• **GIVEN DATA**:
• • • •
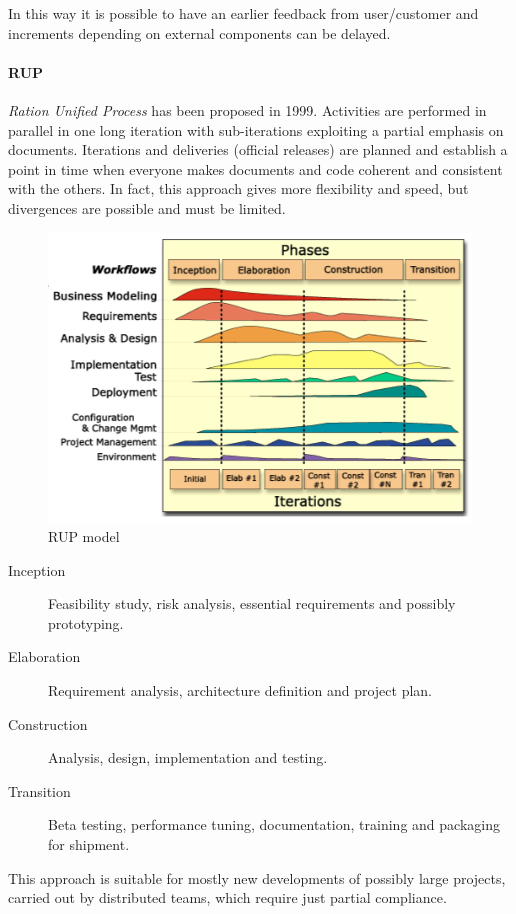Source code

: In this way it is possible to have an earlier feedback from user/customer and increments depending on external components can be delayed.

\paragraph{RUP}
\emph{Ration Unified Process} has been proposed in 1999. Activities are performed in parallel in one long iteration with sub-iterations exploiting a partial emphasis on documents. Iterations and deliveries (official releases) are planned and establish a point in time when everyone makes documents and code coherent and consistent with the others. In fact, this approach gives more flexibility and speed, but divergences are possible and must be limited.

\begin{figure}[hbtp]
\centering
\includegraphics[scale=0.4]{images/rup_model.png}
\caption{RUP model}
\end{figure}

\begin{description}
\item [Inception] Feasibility study, risk analysis, essential requirements and possibly prototyping.
\item [Elaboration] Requirement analysis, architecture definition and project plan.
\item [Construction] Analysis, design, implementation and testing.
\item [Transition] Beta testing, performance tuning, documentation, training and packaging for shipment.
\end{description}
This approach is suitable for mostly new developments of possibly large projects, carried out by distributed teams, which require just partial compliance.

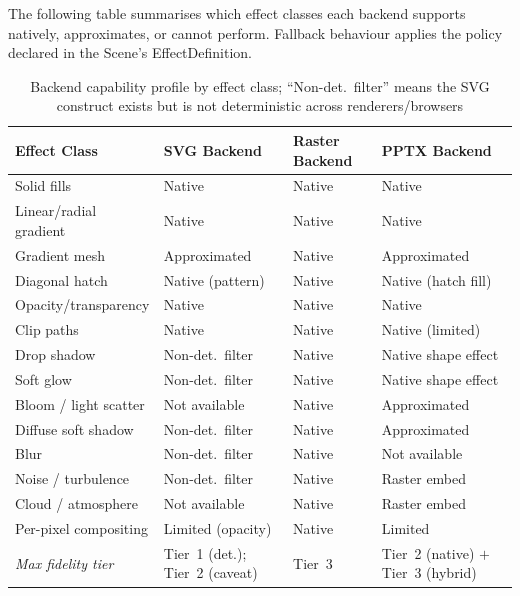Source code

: The following table summarises which effect classes each backend supports natively,
approximates, or cannot perform. Fallback behaviour applies the policy declared in the
Scene's EffectDefinition.

\begin{table}[h]
\centering
\small
\begin{tabularx}{\textwidth}{lXXX}
\toprule
\textbf{Effect Class} & \textbf{SVG Backend} & \textbf{Raster Backend} & \textbf{PPTX Backend} \\
\midrule
Solid fills            & Native               & Native                  & Native \\
Linear/radial gradient & Native               & Native                  & Native \\
Gradient mesh          & Approximated         & Native                  & Approximated \\
Diagonal hatch         & Native (pattern)     & Native                  & Native (hatch fill) \\
Opacity/transparency   & Native               & Native                  & Native \\
Clip paths             & Native               & Native                  & Native (limited) \\
Drop shadow            & Non-det.\ filter     & Native                  & Native shape effect \\
Soft glow              & Non-det.\ filter     & Native                  & Native shape effect \\
Bloom / light scatter  & Not available        & Native                  & Approximated \\
Diffuse soft shadow    & Non-det.\ filter     & Native                  & Approximated \\
Blur                   & Non-det.\ filter     & Native                  & Not available \\
Noise / turbulence     & Non-det.\ filter     & Native                  & Raster embed \\
Cloud / atmosphere     & Not available        & Native                  & Raster embed \\
Per-pixel compositing  & Limited (opacity)    & Native                  & Limited \\
\midrule
\textit{Max fidelity tier} & Tier~1 (det.); Tier~2 (caveat) & Tier~3 & Tier~2 (native) $+$ Tier~3 (hybrid) \\
\bottomrule
\end{tabularx}
\caption{Backend capability profile by effect class; ``Non-det.\ filter'' means the SVG
  construct exists but is not deterministic across renderers/browsers}
\label{tab:backend-capability}
\end{table}

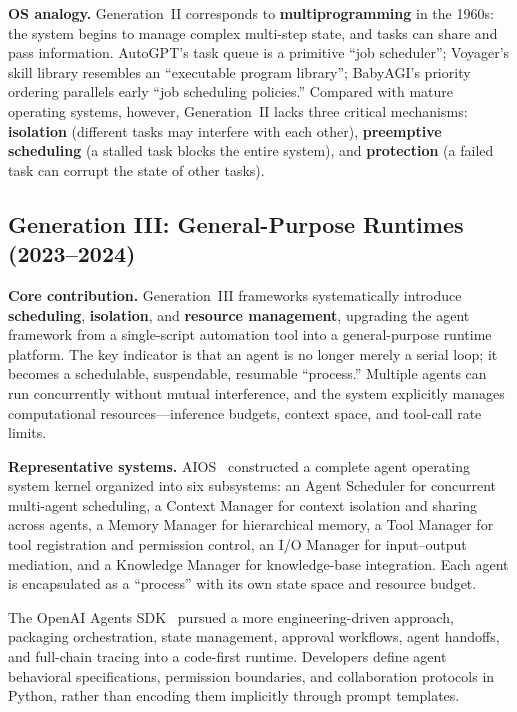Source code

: \documentclass[11pt,a4paper]{article}
\begin{document}
\textbf{OS analogy.}
Generation~II corresponds to \textbf{multiprogramming} in the 1960s: the system begins to manage complex multi-step state, and tasks can share and pass information.
AutoGPT's task queue is a primitive ``job scheduler''; Voyager's skill library resembles an ``executable program library''; BabyAGI's priority ordering parallels early ``job scheduling policies.''
Compared with mature operating systems, however, Generation~II lacks three critical mechanisms: \textbf{isolation} (different tasks may interfere with each other), \textbf{preemptive scheduling} (a stalled task blocks the entire system), and \textbf{protection} (a failed task can corrupt the state of other tasks).

\subsection{Generation III: General-Purpose Runtimes (2023--2024)}

\textbf{Core contribution.}
Generation~III frameworks systematically introduce \textbf{scheduling}, \textbf{isolation}, and \textbf{resource management}, upgrading the agent framework from a single-script automation tool into a general-purpose runtime platform.
The key indicator is that an agent is no longer merely a serial loop; it becomes a schedulable, suspendable, resumable ``process.''
Multiple agents can run concurrently without mutual interference, and the system explicitly manages computational resources---inference budgets, context space, and tool-call rate limits.

\textbf{Representative systems.}
AIOS~\cite{mei2024aios} constructed a complete agent operating system kernel organized into six subsystems: an Agent Scheduler for concurrent multi-agent scheduling, a Context Manager for context isolation and sharing across agents, a Memory Manager for hierarchical memory, a Tool Manager for tool registration and permission control, an I/O Manager for input--output mediation, and a Knowledge Manager for knowledge-base integration.
Each agent is encapsulated as a ``process'' with its own state space and resource budget.

The OpenAI Agents SDK~\cite{openai_codex_agentsdk_2026} pursued a more engineering-driven approach, packaging orchestration, state management, approval workflows, agent handoffs, and full-chain tracing into a code-first runtime.
Developers define agent behavioral specifications, permission boundaries, and collaboration protocols in Python, rather than encoding them implicitly through prompt templates.
\end{document}
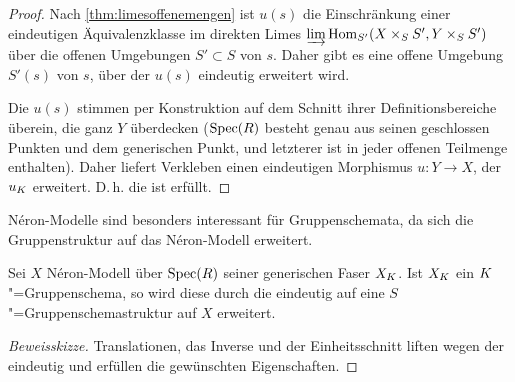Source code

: \documentclass[german]{scrreprt}
\begin{document}
\begin{Satz}
\begin{proof}
    Nach \autoref{thm:limesoffenemengen} ist $u(s)$ die Einschränkung
    einer eindeutigen Äquivalenzklasse im direkten Limes
    $\varinjlim \operatorname{Hom}_{S'}(X\times_S S', Y\times_S S')$ über die
    offenen Umgebungen $S'\subset S$ von $s$.
    Daher gibt es eine offene Umgebung $S'(s)$ von $s$, über der $u(s)$
    eindeutig erweitert wird.
    
    Die $u(s)$ stimmen per Konstruktion auf dem Schnitt ihrer
    Definitionsbereiche überein,
    die ganz $Y$ überdecken ($\operatorname{Spec}(R)$ besteht genau aus seinen
    geschlossen Punkten und dem generischen Punkt, und letzterer ist
    in jeder offenen Teilmenge enthalten).
    Daher liefert Verkleben einen eindeutigen Morphismus
    $u\colon Y\to X$, der $u_{K}$ erweitert.
    D.\,h. die \NAbbEig ist erfüllt.
  \end{proof}
\end{Satz}


Néron-Modelle sind besonders interessant für Gruppenschemata, da sich
die Gruppenstruktur auf das Néron-Modell erweitert.

\begin{Bemerkung}\label{thm:gruppenschemaerweiterung}
  \cite[1.2, Proposition 6]{neron}
  Sei $X$ Néron-Modell über $\operatorname{Spec}(R)$ seiner generischen Faser
  $X_{K}$. Ist $X_{K}$ ein $K$"=Gruppenschema, so wird diese durch die
  \NAbbEig eindeutig auf eine
  $S$"=Gruppenschemastruktur auf $X$ erweitert.
  \begin{proof}[Beweisskizze]
    Translationen, das Inverse und der Einheitsschnitt liften wegen
    der \NAbbEig eindeutig und erfüllen die gewünschten Eigenschaften.
  \end{proof}
\end{Bemerkung}
\end{document}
• • • •
• **AIM OF THE EXERCISE**:
Strip the images and return the remaining data exactly.

• **RESPONSE FOR THIS EXERCISE**:
Source code

: In this way it is possible to have an earlier feedback from user/customer and increments depending on external components can be delayed.

\paragraph{RUP}
\emph{Ration Unified Process} has been proposed in 1999. Activities are performed in parallel in one long iteration with sub-iterations exploiting a partial emphasis on documents. Iterations and deliveries (official releases) are planned and establish a point in time when everyone makes documents and code coherent and consistent with the others. In fact, this approach gives more flexibility and speed, but divergences are possible and must be limited.

\begin{figure}[hbtp]
\centering
\includegraphics[scale=0.4]{images/rup_model.png}
\caption{RUP model}
\end{figure}

\begin{description}
\item [Inception] Feasibility study, risk analysis, essential requirements and possibly prototyping.
\item [Elaboration] Requirement analysis, architecture definition and project plan.
\item [Construction] Analysis, design, implementation and testing.
\item [Transition] Beta testing, performance tuning, documentation, training and packaging for shipment.
\end{description}
This approach is suitable for mostly new developments of possibly large projects, carried out by distributed teams, which require just partial compliance.

Source code

: The following table summarises which effect classes each backend supports natively,
approximates, or cannot perform. Fallback behaviour applies the policy declared in the
Scene's EffectDefinition.

\begin{table}[h]
\centering
\small
\begin{tabularx}{\textwidth}{lXXX}
\toprule
\textbf{Effect Class} & \textbf{SVG Backend} & \textbf{Raster Backend} & \textbf{PPTX Backend} \\
\midrule
Solid fills            & Native               & Native                  & Native \\
Linear/radial gradient & Native               & Native                  & Native \\
Gradient mesh          & Approximated         & Native                  & Approximated \\
Diagonal hatch         & Native (pattern)     & Native                  & Native (hatch fill) \\
Opacity/transparency   & Native               & Native                  & Native \\
Clip paths             & Native               & Native                  & Native (limited) \\
Drop shadow            & Non-det.\ filter     & Native                  & Native shape effect \\
Soft glow              & Non-det.\ filter     & Native                  & Native shape effect \\
Bloom / light scatter  & Not available        & Native                  & Approximated \\
Diffuse soft shadow    & Non-det.\ filter     & Native                  & Approximated \\
Blur                   & Non-det.\ filter     & Native                  & Not available \\
Noise / turbulence     & Non-det.\ filter     & Native                  & Raster embed \\
Cloud / atmosphere     & Not available        & Native                  & Raster embed \\
Per-pixel compositing  & Limited (opacity)    & Native                  & Limited \\
\midrule
\textit{Max fidelity tier} & Tier~1 (det.); Tier~2 (caveat) & Tier~3 & Tier~2 (native) $+$ Tier~3 (hybrid) \\
\bottomrule
\end{tabularx}
\caption{Backend capability profile by effect class; ``Non-det.\ filter'' means the SVG
  construct exists but is not deterministic across renderers/browsers}
\label{tab:backend-capability}
\end{table}

Source code

: \documentclass[11pt,a4paper]{article}
\begin{document}
\textbf{OS analogy.}
Generation~II corresponds to \textbf{multiprogramming} in the 1960s: the system begins to manage complex multi-step state, and tasks can share and pass information.
AutoGPT's task queue is a primitive ``job scheduler''; Voyager's skill library resembles an ``executable program library''; BabyAGI's priority ordering parallels early ``job scheduling policies.''
Compared with mature operating systems, however, Generation~II lacks three critical mechanisms: \textbf{isolation} (different tasks may interfere with each other), \textbf{preemptive scheduling} (a stalled task blocks the entire system), and \textbf{protection} (a failed task can corrupt the state of other tasks).

\subsection{Generation III: General-Purpose Runtimes (2023--2024)}

\textbf{Core contribution.}
Generation~III frameworks systematically introduce \textbf{scheduling}, \textbf{isolation}, and \textbf{resource management}, upgrading the agent framework from a single-script automation tool into a general-purpose runtime platform.
The key indicator is that an agent is no longer merely a serial loop; it becomes a schedulable, suspendable, resumable ``process.''
Multiple agents can run concurrently without mutual interference, and the system explicitly manages computational resources---inference budgets, context space, and tool-call rate limits.

\textbf{Representative systems.}
AIOS~\cite{mei2024aios} constructed a complete agent operating system kernel organized into six subsystems: an Agent Scheduler for concurrent multi-agent scheduling, a Context Manager for context isolation and sharing across agents, a Memory Manager for hierarchical memory, a Tool Manager for tool registration and permission control, an I/O Manager for input--output mediation, and a Knowledge Manager for knowledge-base integration.
Each agent is encapsulated as a ``process'' with its own state space and resource budget.

The OpenAI Agents SDK~\cite{openai_codex_agentsdk_2026} pursued a more engineering-driven approach, packaging orchestration, state management, approval workflows, agent handoffs, and full-chain tracing into a code-first runtime.
Developers define agent behavioral specifications, permission boundaries, and collaboration protocols in Python, rather than encoding them implicitly through prompt templates.
\end{document}
Source code

: \documentclass[german]{scrreprt}
\begin{document}
\begin{Satz}
\begin{proof}
    Nach \autoref{thm:limesoffenemengen} ist $u(s)$ die Einschränkung
    einer eindeutigen Äquivalenzklasse im direkten Limes
    $\varinjlim \operatorname{Hom}_{S'}(X\times_S S', Y\times_S S')$ über die
    offenen Umgebungen $S'\subset S$ von $s$.
    Daher gibt es eine offene Umgebung $S'(s)$ von $s$, über der $u(s)$
    eindeutig erweitert wird.
    
    Die $u(s)$ stimmen per Konstruktion auf dem Schnitt ihrer
    Definitionsbereiche überein,
    die ganz $Y$ überdecken ($\operatorname{Spec}(R)$ besteht genau aus seinen
    geschlossen Punkten und dem generischen Punkt, und letzterer ist
    in jeder offenen Teilmenge enthalten).
    Daher liefert Verkleben einen eindeutigen Morphismus
    $u\colon Y\to X$, der $u_{K}$ erweitert.
    D.\,h. die \NAbbEig ist erfüllt.
  \end{proof}
\end{Satz}


Néron-Modelle sind besonders interessant für Gruppenschemata, da sich
die Gruppenstruktur auf das Néron-Modell erweitert.

\begin{Bemerkung}\label{thm:gruppenschemaerweiterung}
  \cite[1.2, Proposition 6]{neron}
  Sei $X$ Néron-Modell über $\operatorname{Spec}(R)$ seiner generischen Faser
  $X_{K}$. Ist $X_{K}$ ein $K$"=Gruppenschema, so wird diese durch die
  \NAbbEig eindeutig auf eine
  $S$"=Gruppenschemastruktur auf $X$ erweitert.
  \begin{proof}[Beweisskizze]
    Translationen, das Inverse und der Einheitsschnitt liften wegen
    der \NAbbEig eindeutig und erfüllen die gewünschten Eigenschaften.
  \end{proof}
\end{Bemerkung}
\end{document}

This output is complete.